GOAL OF THE EXERCISE -> Copy out the listing that follows, exact in every word, and skip the images.

=-=-=-=-=

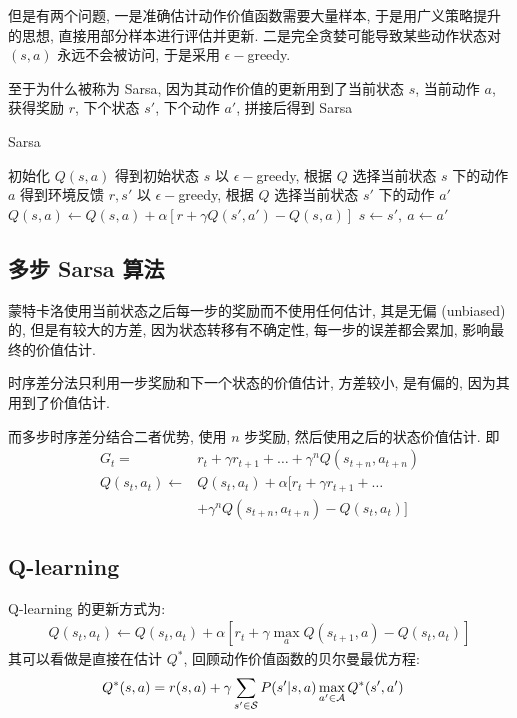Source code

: 但是有两个问题, 一是准确估计动作价值函数需要大量样本, 于是用广义策略提升的思想, 直接用部分样本进行评估并更新. 二是完全贪婪可能导致某些动作状态对 $(s,a)$ 永远不会被访问, 于是采用 $\epsilon-$greedy. 

至于为什么被称为 Sarsa, 因为其动作价值的更新用到了当前状态 $s$, 当前动作 $a$, 获得奖励 $r$, 下个状态 $s'$, 下个动作 $a'$, 拼接后得到 Sarsa

\begin{algorithm}[htb]
    \caption{Sarsa}
    \begin{algorithmic}
        \State 初始化 $Q(s,a)$
            \State 得到初始状态 $s$
            \State 以 $\epsilon-$greedy, 根据 $Q$ 选择当前状态 $s$ 下的动作 $a$
                \State 得到环境反馈 $r, s'$
                \State 以 $\epsilon-$greedy, 根据 $Q$ 选择当前状态 $s'$ 下的动作 $a'$
                \State $Q(s, a) \leftarrow Q(s, a) + \alpha \left[ r + \gamma Q(s', a') - Q(s, a) \right]$
                \State $s\leftarrow s',\ a\leftarrow a'$
            \EndFor
        \EndFor
    \end{algorithmic}
\end{algorithm}


\subsection{多步 Sarsa 算法}
蒙特卡洛使用当前状态之后每一步的奖励而不使用任何估计, 其是无偏 (unbiased) 的, 但是有较大的方差, 因为状态转移有不确定性, 每一步的误差都会累加, 影响最终的价值估计. 

时序差分法只利用一步奖励和下一个状态的价值估计, 方差较小, 是有偏的, 因为其用到了价值估计. 

而多步时序差分结合二者优势, 使用 $n$ 步奖励, 然后使用之后的状态价值估计. 即
\begin{align*}
    G_t=& r_t+\gamma r_{t+1} + \dots + \gamma^n Q(s_{t+n}, a_{t+n})\\
    Q(s_t, a_t)\leftarrow& Q(s_t, a_t) + \alpha[ r_t + \gamma r_{t+1} + \dots \\
    &+ \gamma^n Q(s_{t+n}, a_{t+n}) - Q(s_t, a_t) ]
\end{align*}

\subsection{Q-learning}
Q-learning 的更新方式为:
\begin{align*}
    Q(s_t, a_t) \leftarrow Q(s_t, a_t) + \alpha \left[ r_t + \gamma \max_a Q(s_{t+1}, a) - Q(s_t, a_t) \right]
\end{align*}
其可以看做是直接在估计 $Q^*$, 回顾动作价值函数的贝尔曼最优方程:
\begin{align*}
    Q^*(s,a) &= r(s,a) + \gamma \sum_{s'\in\mathcal{S}} P(s'|s,a)\max_{a'\in\mathcal{A}}Q^*(s', a')
\end{align*}

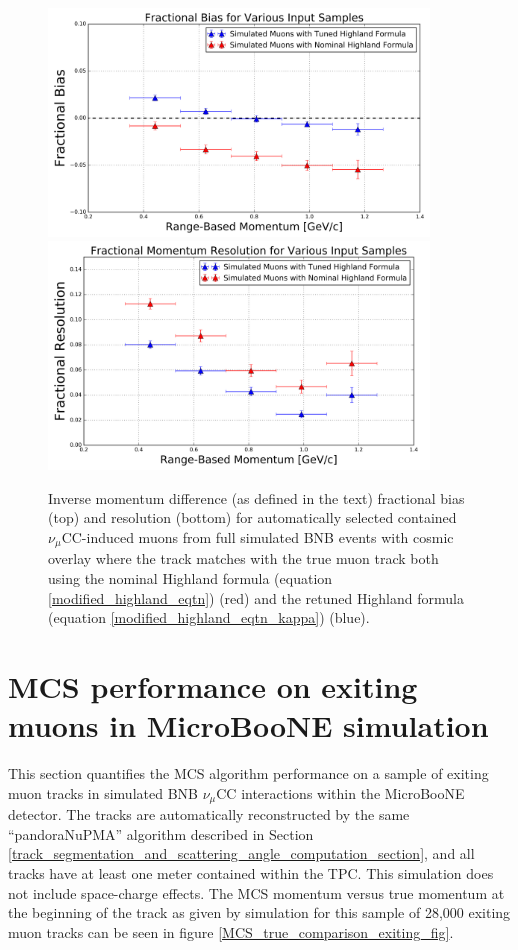 \documentclass[a4paper,11pt]{article}
\begin{document}
\begin{figure}
\centering
	\includegraphics[width=0.9\textwidth]{Figures/MCS_range_bias_compareHighlandTuning_publicplot.png}
	\includegraphics[width=0.9\textwidth]{Figures/MCS_range_resolution_compareHighlandTuning_publicplot.png}
\caption{Inverse momentum difference (as defined in the text) fractional bias (top) and resolution (bottom) for automatically selected contained $\nu_\mu$CC-induced muons from full simulated BNB events with cosmic overlay where the track matches with the true muon track both using the nominal Highland formula (equation \ref{modified_highland_eqtn}) (red) and the retuned Highland formula (equation \ref{modified_highland_eqtn_kappa}) (blue).}\label{MCS_range_bias_resolution_compareHighlandFormulas_fig}
\end{figure}






\section{MCS performance on exiting muons in MicroBooNE simulation}
This section quantifies the MCS algorithm performance on a sample of exiting muon tracks in simulated BNB $\nu_\mu$CC interactions within the MicroBooNE detector. The tracks are automatically reconstructed by the same ``pandoraNuPMA'' algorithm described in Section \ref{track_segmentation_and_scattering_angle_computation_section}, and all tracks have at least one meter contained within the TPC. This simulation does not include space-charge effects. The MCS momentum versus true momentum at the beginning of the track as given by simulation for this sample of 28,000 exiting muon tracks can be seen in figure \ref{MCS_true_comparison_exiting_fig}.\\
\end{document}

=-=-=-=-=

ANSWER TO THE EXERCISE ->
Source code

: 但是有两个问题, 一是准确估计动作价值函数需要大量样本, 于是用广义策略提升的思想, 直接用部分样本进行评估并更新. 二是完全贪婪可能导致某些动作状态对 $(s,a)$ 永远不会被访问, 于是采用 $\epsilon-$greedy. 

至于为什么被称为 Sarsa, 因为其动作价值的更新用到了当前状态 $s$, 当前动作 $a$, 获得奖励 $r$, 下个状态 $s'$, 下个动作 $a'$, 拼接后得到 Sarsa

\begin{algorithm}[htb]
    \caption{Sarsa}
    \begin{algorithmic}
        \State 初始化 $Q(s,a)$
            \State 得到初始状态 $s$
            \State 以 $\epsilon-$greedy, 根据 $Q$ 选择当前状态 $s$ 下的动作 $a$
                \State 得到环境反馈 $r, s'$
                \State 以 $\epsilon-$greedy, 根据 $Q$ 选择当前状态 $s'$ 下的动作 $a'$
                \State $Q(s, a) \leftarrow Q(s, a) + \alpha \left[ r + \gamma Q(s', a') - Q(s, a) \right]$
                \State $s\leftarrow s',\ a\leftarrow a'$
            \EndFor
        \EndFor
    \end{algorithmic}
\end{algorithm}


\subsection{多步 Sarsa 算法}
蒙特卡洛使用当前状态之后每一步的奖励而不使用任何估计, 其是无偏 (unbiased) 的, 但是有较大的方差, 因为状态转移有不确定性, 每一步的误差都会累加, 影响最终的价值估计. 

时序差分法只利用一步奖励和下一个状态的价值估计, 方差较小, 是有偏的, 因为其用到了价值估计. 

而多步时序差分结合二者优势, 使用 $n$ 步奖励, 然后使用之后的状态价值估计. 即
\begin{align*}
    G_t=& r_t+\gamma r_{t+1} + \dots + \gamma^n Q(s_{t+n}, a_{t+n})\\
    Q(s_t, a_t)\leftarrow& Q(s_t, a_t) + \alpha[ r_t + \gamma r_{t+1} + \dots \\
    &+ \gamma^n Q(s_{t+n}, a_{t+n}) - Q(s_t, a_t) ]
\end{align*}

\subsection{Q-learning}
Q-learning 的更新方式为:
\begin{align*}
    Q(s_t, a_t) \leftarrow Q(s_t, a_t) + \alpha \left[ r_t + \gamma \max_a Q(s_{t+1}, a) - Q(s_t, a_t) \right]
\end{align*}
其可以看做是直接在估计 $Q^*$, 回顾动作价值函数的贝尔曼最优方程:
\begin{align*}
    Q^*(s,a) &= r(s,a) + \gamma \sum_{s'\in\mathcal{S}} P(s'|s,a)\max_{a'\in\mathcal{A}}Q^*(s', a')
\end{align*}

 \documentclass[a4paper,11pt]{article}
\begin{document}
\begin{figure}
\centering
	\includegraphics[width=0.9\textwidth]{Figures/MCS_range_bias_compareHighlandTuning_publicplot.png}
	\includegraphics[width=0.9\textwidth]{Figures/MCS_range_resolution_compareHighlandTuning_publicplot.png}
\caption{Inverse momentum difference (as defined in the text) fractional bias (top) and resolution (bottom) for automatically selected contained $\nu_\mu$CC-induced muons from full simulated BNB events with cosmic overlay where the track matches with the true muon track both using the nominal Highland formula (equation \ref{modified_highland_eqtn}) (red) and the retuned Highland formula (equation \ref{modified_highland_eqtn_kappa}) (blue).}\label{MCS_range_bias_resolution_compareHighlandFormulas_fig}
\end{figure}






\section{MCS performance on exiting muons in MicroBooNE simulation}
This section quantifies the MCS algorithm performance on a sample of exiting muon tracks in simulated BNB $\nu_\mu$CC interactions within the MicroBooNE detector. The tracks are automatically reconstructed by the same ``pandoraNuPMA'' algorithm described in Section \ref{track_segmentation_and_scattering_angle_computation_section}, and all tracks have at least one meter contained within the TPC. This simulation does not include space-charge effects. The MCS momentum versus true momentum at the beginning of the track as given by simulation for this sample of 28,000 exiting muon tracks can be seen in figure \ref{MCS_true_comparison_exiting_fig}.\\
\end{document}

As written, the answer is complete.